ECLI:NL:RBDHA:2018:9542
Rechtbank Den Haag
- Voorlopige voorziening
- Rechtspraak.nl
Afwijzing verzoek voorlopige voorziening asielaanvraag op grond van Dublin-regelgeving
In deze zaak heeft de voorzieningenrechter van de Rechtbank Den Haag op 26 juli 2018 uitspraak gedaan in een verzoek om voorlopige voorziening in het kader van een asielaanvraag. Verzoeker, een asielzoeker, had op 28 juni 2018 een aanvraag ingediend voor een verblijfsvergunning asiel voor bepaalde tijd. Echter, de staatssecretaris van Justitie en Veiligheid, verweerder in deze procedure, heeft de aanvraag niet in behandeling genomen. De reden hiervoor was dat Italië volgens de Dublin-verordening verantwoordelijk is voor de behandeling van de asielaanvraag van verzoeker.
Verzoeker heeft hiertegen beroep ingesteld en verzocht om een voorlopige voorziening. Tijdens de zitting op 26 juli 2018, waar verzoeker werd bijgestaan door zijn gemachtigde en een tolk, heeft de voorzieningenrechter het verzoek behandeld. Verweerder was afwezig, maar had een verweerschrift ingediend. De voorzieningenrechter heeft overwogen dat een voorlopige voorziening alleen mogelijk is als de rechtbank nog niet op het beroep heeft beslist. Aangezien er op dezelfde dag ook uitspraak is gedaan in een andere zaak (NL18.12185) die verband houdt met het beroep van verzoeker, was het verzoek om voorlopige voorziening niet meer mogelijk.

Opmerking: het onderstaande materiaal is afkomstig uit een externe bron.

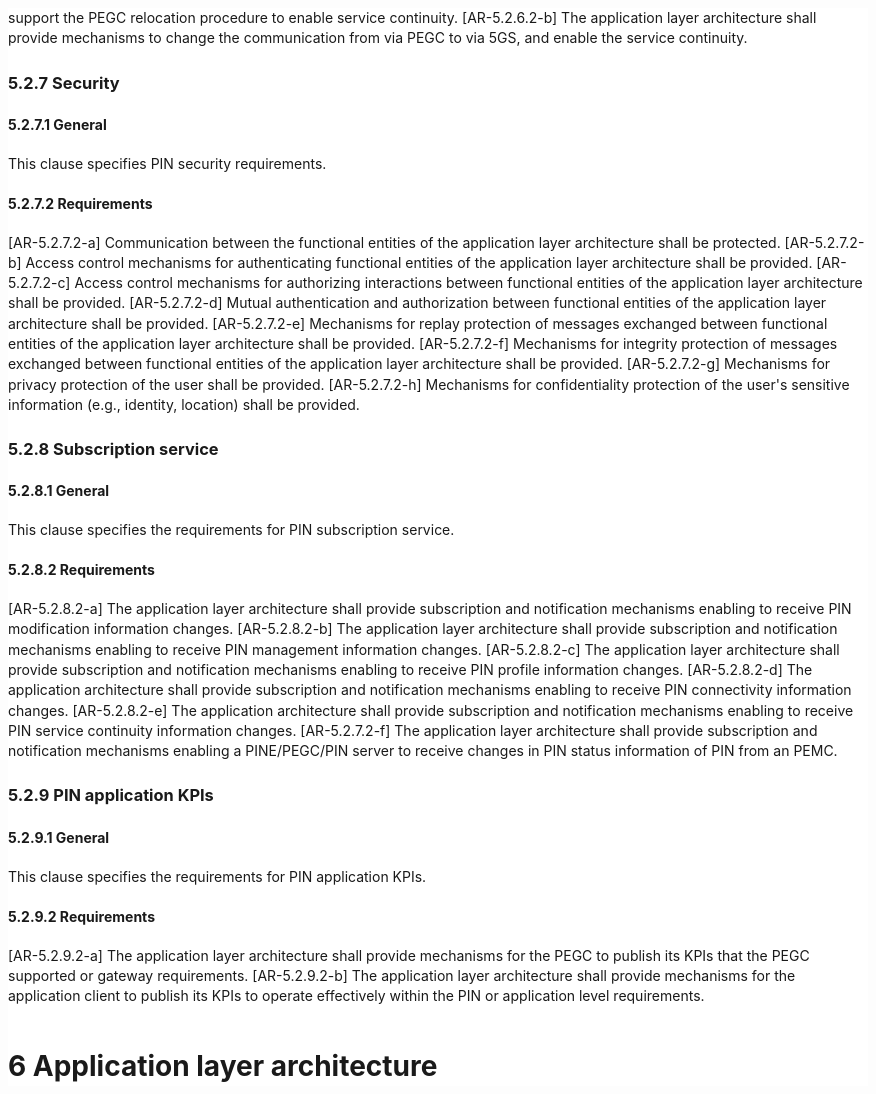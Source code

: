 support the PEGC relocation procedure to enable service continuity.
[AR-5.2.6.2-b] The application layer architecture shall provide mechanisms to
change the communication from via PEGC to via 5GS, and enable the service
continuity.
### 5.2.7 Security
#### 5.2.7.1 General
This clause specifies PIN security requirements.
#### 5.2.7.2 Requirements
[AR-5.2.7.2-a] Communication between the functional entities of the
application layer architecture shall be protected.
[AR-5.2.7.2-b] Access control mechanisms for authenticating functional
entities of the application layer architecture shall be provided.
[AR-5.2.7.2-c] Access control mechanisms for authorizing interactions between
functional entities of the application layer architecture shall be provided.
[AR-5.2.7.2-d] Mutual authentication and authorization between functional
entities of the application layer architecture shall be provided.
[AR-5.2.7.2-e] Mechanisms for replay protection of messages exchanged between
functional entities of the application layer architecture shall be provided.
[AR-5.2.7.2-f] Mechanisms for integrity protection of messages exchanged
between functional entities of the application layer architecture shall be
provided.
[AR-5.2.7.2-g] Mechanisms for privacy protection of the user shall be
provided.
[AR-5.2.7.2-h] Mechanisms for confidentiality protection of the user's
sensitive information (e.g., identity, location) shall be provided.
### 5.2.8 Subscription service
#### 5.2.8.1 General
This clause specifies the requirements for PIN subscription service.
#### 5.2.8.2 Requirements
[AR-5.2.8.2-a] The application layer architecture shall provide subscription
and notification mechanisms enabling to receive PIN modification information
changes.
[AR-5.2.8.2-b] The application layer architecture shall provide subscription
and notification mechanisms enabling to receive PIN management information
changes.
[AR-5.2.8.2-c] The application layer architecture shall provide subscription
and notification mechanisms enabling to receive PIN profile information
changes.
[AR-5.2.8.2-d] The application architecture shall provide subscription and
notification mechanisms enabling to receive PIN connectivity information
changes.
[AR-5.2.8.2-e] The application architecture shall provide subscription and
notification mechanisms enabling to receive PIN service continuity information
changes.
[AR-5.2.7.2-f] The application layer architecture shall provide subscription
and notification mechanisms enabling a PINE/PEGC/PIN server to receive changes
in PIN status information of PIN from an PEMC.
### 5.2.9 PIN application KPIs
#### 5.2.9.1 General
This clause specifies the requirements for PIN application KPIs.
#### 5.2.9.2 Requirements
[AR-5.2.9.2-a] The application layer architecture shall provide mechanisms for
the PEGC to publish its KPIs that the PEGC supported or gateway requirements.
[AR-5.2.9.2-b] The application layer architecture shall provide mechanisms for
the application client to publish its KPIs to operate effectively within the
PIN or application level requirements.
# 6 Application layer architecture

De voorzieningenrechter heeft het verzoek om voorlopige voorziening afgewezen en aangegeven dat er geen aanleiding is voor een proceskostenveroordeling. Deze uitspraak is gedaan door mr. C. van Boven-Hartogh, in aanwezigheid van de griffier mr. M.Ch. Grazell. Tegen deze uitspraak staat geen rechtsmiddel open.